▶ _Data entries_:
.....
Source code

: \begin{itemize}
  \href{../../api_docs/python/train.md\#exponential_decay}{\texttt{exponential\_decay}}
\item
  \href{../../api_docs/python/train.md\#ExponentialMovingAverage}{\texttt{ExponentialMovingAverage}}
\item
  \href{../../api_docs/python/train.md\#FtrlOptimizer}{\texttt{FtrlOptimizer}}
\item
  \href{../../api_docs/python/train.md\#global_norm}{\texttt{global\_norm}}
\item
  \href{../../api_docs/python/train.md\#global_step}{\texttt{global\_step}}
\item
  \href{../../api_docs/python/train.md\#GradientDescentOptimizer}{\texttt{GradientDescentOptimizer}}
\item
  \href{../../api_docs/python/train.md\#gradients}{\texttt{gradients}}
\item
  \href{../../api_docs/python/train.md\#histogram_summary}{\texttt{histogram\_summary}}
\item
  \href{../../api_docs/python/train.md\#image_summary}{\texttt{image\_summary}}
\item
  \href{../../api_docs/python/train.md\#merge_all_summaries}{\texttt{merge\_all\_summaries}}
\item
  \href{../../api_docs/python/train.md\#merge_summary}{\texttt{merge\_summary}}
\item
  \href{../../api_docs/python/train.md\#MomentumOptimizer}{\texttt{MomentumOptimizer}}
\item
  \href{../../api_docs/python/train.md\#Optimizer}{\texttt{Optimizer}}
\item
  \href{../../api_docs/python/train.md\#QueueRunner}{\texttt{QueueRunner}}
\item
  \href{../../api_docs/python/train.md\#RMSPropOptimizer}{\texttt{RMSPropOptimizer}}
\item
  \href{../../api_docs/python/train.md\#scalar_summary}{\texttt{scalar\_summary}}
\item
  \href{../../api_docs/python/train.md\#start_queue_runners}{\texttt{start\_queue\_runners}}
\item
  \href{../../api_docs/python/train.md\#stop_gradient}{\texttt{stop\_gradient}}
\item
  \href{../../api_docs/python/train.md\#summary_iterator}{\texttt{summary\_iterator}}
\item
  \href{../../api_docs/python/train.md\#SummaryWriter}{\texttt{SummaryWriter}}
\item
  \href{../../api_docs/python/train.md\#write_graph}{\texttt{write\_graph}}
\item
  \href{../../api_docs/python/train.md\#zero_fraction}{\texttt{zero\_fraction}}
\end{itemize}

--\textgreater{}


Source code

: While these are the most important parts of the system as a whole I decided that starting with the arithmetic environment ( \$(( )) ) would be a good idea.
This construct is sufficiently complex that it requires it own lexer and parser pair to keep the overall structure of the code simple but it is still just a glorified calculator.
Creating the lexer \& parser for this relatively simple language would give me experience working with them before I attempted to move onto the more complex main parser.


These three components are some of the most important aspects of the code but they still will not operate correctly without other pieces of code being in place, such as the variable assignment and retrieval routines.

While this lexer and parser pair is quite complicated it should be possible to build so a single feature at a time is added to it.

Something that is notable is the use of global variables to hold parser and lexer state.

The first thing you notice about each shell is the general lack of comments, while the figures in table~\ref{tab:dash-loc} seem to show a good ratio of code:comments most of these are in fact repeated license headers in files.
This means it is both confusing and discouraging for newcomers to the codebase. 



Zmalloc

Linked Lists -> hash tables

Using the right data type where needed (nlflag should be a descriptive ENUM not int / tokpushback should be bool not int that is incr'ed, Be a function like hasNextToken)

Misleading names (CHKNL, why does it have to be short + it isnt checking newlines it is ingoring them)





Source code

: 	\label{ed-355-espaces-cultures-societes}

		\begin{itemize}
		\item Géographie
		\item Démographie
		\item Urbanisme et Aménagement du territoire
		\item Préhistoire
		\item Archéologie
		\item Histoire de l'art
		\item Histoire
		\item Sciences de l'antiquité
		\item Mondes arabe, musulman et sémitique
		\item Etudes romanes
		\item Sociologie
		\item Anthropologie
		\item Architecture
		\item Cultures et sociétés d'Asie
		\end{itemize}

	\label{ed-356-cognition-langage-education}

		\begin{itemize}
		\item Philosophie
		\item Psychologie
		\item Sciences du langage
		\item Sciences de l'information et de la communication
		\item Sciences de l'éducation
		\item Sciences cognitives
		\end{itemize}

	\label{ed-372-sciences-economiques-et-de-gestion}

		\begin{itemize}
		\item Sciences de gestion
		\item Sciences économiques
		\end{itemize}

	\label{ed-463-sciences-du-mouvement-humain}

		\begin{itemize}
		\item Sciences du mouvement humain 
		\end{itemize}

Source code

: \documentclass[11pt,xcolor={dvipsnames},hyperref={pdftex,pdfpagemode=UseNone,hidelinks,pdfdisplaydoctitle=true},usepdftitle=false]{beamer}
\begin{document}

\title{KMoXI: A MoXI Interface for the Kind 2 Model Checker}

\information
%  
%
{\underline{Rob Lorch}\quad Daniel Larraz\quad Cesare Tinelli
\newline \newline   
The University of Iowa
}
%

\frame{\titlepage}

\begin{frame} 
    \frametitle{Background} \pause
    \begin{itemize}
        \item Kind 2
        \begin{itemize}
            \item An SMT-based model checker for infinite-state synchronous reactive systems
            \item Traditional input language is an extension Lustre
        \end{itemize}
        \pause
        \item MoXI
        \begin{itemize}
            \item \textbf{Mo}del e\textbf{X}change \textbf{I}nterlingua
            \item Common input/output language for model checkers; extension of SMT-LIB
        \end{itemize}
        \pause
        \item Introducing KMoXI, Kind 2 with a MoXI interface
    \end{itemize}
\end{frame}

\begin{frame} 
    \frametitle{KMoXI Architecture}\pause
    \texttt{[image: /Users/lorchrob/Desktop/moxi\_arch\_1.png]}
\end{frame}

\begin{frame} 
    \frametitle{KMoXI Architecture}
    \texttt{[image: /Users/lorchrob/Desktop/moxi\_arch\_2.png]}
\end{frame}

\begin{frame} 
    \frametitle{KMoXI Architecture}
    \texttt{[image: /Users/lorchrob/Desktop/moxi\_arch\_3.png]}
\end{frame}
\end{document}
.....
Write all the data out again, exactly.

▶ _Expected output_:
Source code

: \begin{itemize}
  \href{../../api_docs/python/train.md\#exponential_decay}{\texttt{exponential\_decay}}
\item
  \href{../../api_docs/python/train.md\#ExponentialMovingAverage}{\texttt{ExponentialMovingAverage}}
\item
  \href{../../api_docs/python/train.md\#FtrlOptimizer}{\texttt{FtrlOptimizer}}
\item
  \href{../../api_docs/python/train.md\#global_norm}{\texttt{global\_norm}}
\item
  \href{../../api_docs/python/train.md\#global_step}{\texttt{global\_step}}
\item
  \href{../../api_docs/python/train.md\#GradientDescentOptimizer}{\texttt{GradientDescentOptimizer}}
\item
  \href{../../api_docs/python/train.md\#gradients}{\texttt{gradients}}
\item
  \href{../../api_docs/python/train.md\#histogram_summary}{\texttt{histogram\_summary}}
\item
  \href{../../api_docs/python/train.md\#image_summary}{\texttt{image\_summary}}
\item
  \href{../../api_docs/python/train.md\#merge_all_summaries}{\texttt{merge\_all\_summaries}}
\item
  \href{../../api_docs/python/train.md\#merge_summary}{\texttt{merge\_summary}}
\item
  \href{../../api_docs/python/train.md\#MomentumOptimizer}{\texttt{MomentumOptimizer}}
\item
  \href{../../api_docs/python/train.md\#Optimizer}{\texttt{Optimizer}}
\item
  \href{../../api_docs/python/train.md\#QueueRunner}{\texttt{QueueRunner}}
\item
  \href{../../api_docs/python/train.md\#RMSPropOptimizer}{\texttt{RMSPropOptimizer}}
\item
  \href{../../api_docs/python/train.md\#scalar_summary}{\texttt{scalar\_summary}}
\item
  \href{../../api_docs/python/train.md\#start_queue_runners}{\texttt{start\_queue\_runners}}
\item
  \href{../../api_docs/python/train.md\#stop_gradient}{\texttt{stop\_gradient}}
\item
  \href{../../api_docs/python/train.md\#summary_iterator}{\texttt{summary\_iterator}}
\item
  \href{../../api_docs/python/train.md\#SummaryWriter}{\texttt{SummaryWriter}}
\item
  \href{../../api_docs/python/train.md\#write_graph}{\texttt{write\_graph}}
\item
  \href{../../api_docs/python/train.md\#zero_fraction}{\texttt{zero\_fraction}}
\end{itemize}

--\textgreater{}


Source code

: While these are the most important parts of the system as a whole I decided that starting with the arithmetic environment ( \$(( )) ) would be a good idea.
This construct is sufficiently complex that it requires it own lexer and parser pair to keep the overall structure of the code simple but it is still just a glorified calculator.
Creating the lexer \& parser for this relatively simple language would give me experience working with them before I attempted to move onto the more complex main parser.


These three components are some of the most important aspects of the code but they still will not operate correctly without other pieces of code being in place, such as the variable assignment and retrieval routines.

While this lexer and parser pair is quite complicated it should be possible to build so a single feature at a time is added to it.

Something that is notable is the use of global variables to hold parser and lexer state.

The first thing you notice about each shell is the general lack of comments, while the figures in table~\ref{tab:dash-loc} seem to show a good ratio of code:comments most of these are in fact repeated license headers in files.
This means it is both confusing and discouraging for newcomers to the codebase. 



Zmalloc

Linked Lists -> hash tables

Using the right data type where needed (nlflag should be a descriptive ENUM not int / tokpushback should be bool not int that is incr'ed, Be a function like hasNextToken)

Misleading names (CHKNL, why does it have to be short + it isnt checking newlines it is ingoring them)





Source code

: 	\label{ed-355-espaces-cultures-societes}

		\begin{itemize}
		\item Géographie
		\item Démographie
		\item Urbanisme et Aménagement du territoire
		\item Préhistoire
		\item Archéologie
		\item Histoire de l'art
		\item Histoire
		\item Sciences de l'antiquité
		\item Mondes arabe, musulman et sémitique
		\item Etudes romanes
		\item Sociologie
		\item Anthropologie
		\item Architecture
		\item Cultures et sociétés d'Asie
		\end{itemize}

	\label{ed-356-cognition-langage-education}

		\begin{itemize}
		\item Philosophie
		\item Psychologie
		\item Sciences du langage
		\item Sciences de l'information et de la communication
		\item Sciences de l'éducation
		\item Sciences cognitives
		\end{itemize}

	\label{ed-372-sciences-economiques-et-de-gestion}

		\begin{itemize}
		\item Sciences de gestion
		\item Sciences économiques
		\end{itemize}

	\label{ed-463-sciences-du-mouvement-humain}

		\begin{itemize}
		\item Sciences du mouvement humain 
		\end{itemize}

Source code

: \documentclass[11pt,xcolor={dvipsnames},hyperref={pdftex,pdfpagemode=UseNone,hidelinks,pdfdisplaydoctitle=true},usepdftitle=false]{beamer}
\begin{document}

\title{KMoXI: A MoXI Interface for the Kind 2 Model Checker}

\information
%  
%
{\underline{Rob Lorch}\quad Daniel Larraz\quad Cesare Tinelli
\newline \newline   
The University of Iowa
}
%

\frame{\titlepage}

\begin{frame} 
    \frametitle{Background} \pause
    \begin{itemize}
        \item Kind 2
        \begin{itemize}
            \item An SMT-based model checker for infinite-state synchronous reactive systems
            \item Traditional input language is an extension Lustre
        \end{itemize}
        \pause
        \item MoXI
        \begin{itemize}
            \item \textbf{Mo}del e\textbf{X}change \textbf{I}nterlingua
            \item Common input/output language for model checkers; extension of SMT-LIB
        \end{itemize}
        \pause
        \item Introducing KMoXI, Kind 2 with a MoXI interface
    \end{itemize}
\end{frame}

\begin{frame} 
    \frametitle{KMoXI Architecture}\pause
    \texttt{[image: /Users/lorchrob/Desktop/moxi\_arch\_1.png]}
\end{frame}

\begin{frame} 
    \frametitle{KMoXI Architecture}
    \texttt{[image: /Users/lorchrob/Desktop/moxi\_arch\_2.png]}
\end{frame}

\begin{frame} 
    \frametitle{KMoXI Architecture}
    \texttt{[image: /Users/lorchrob/Desktop/moxi\_arch\_3.png]}
\end{frame}
\end{document}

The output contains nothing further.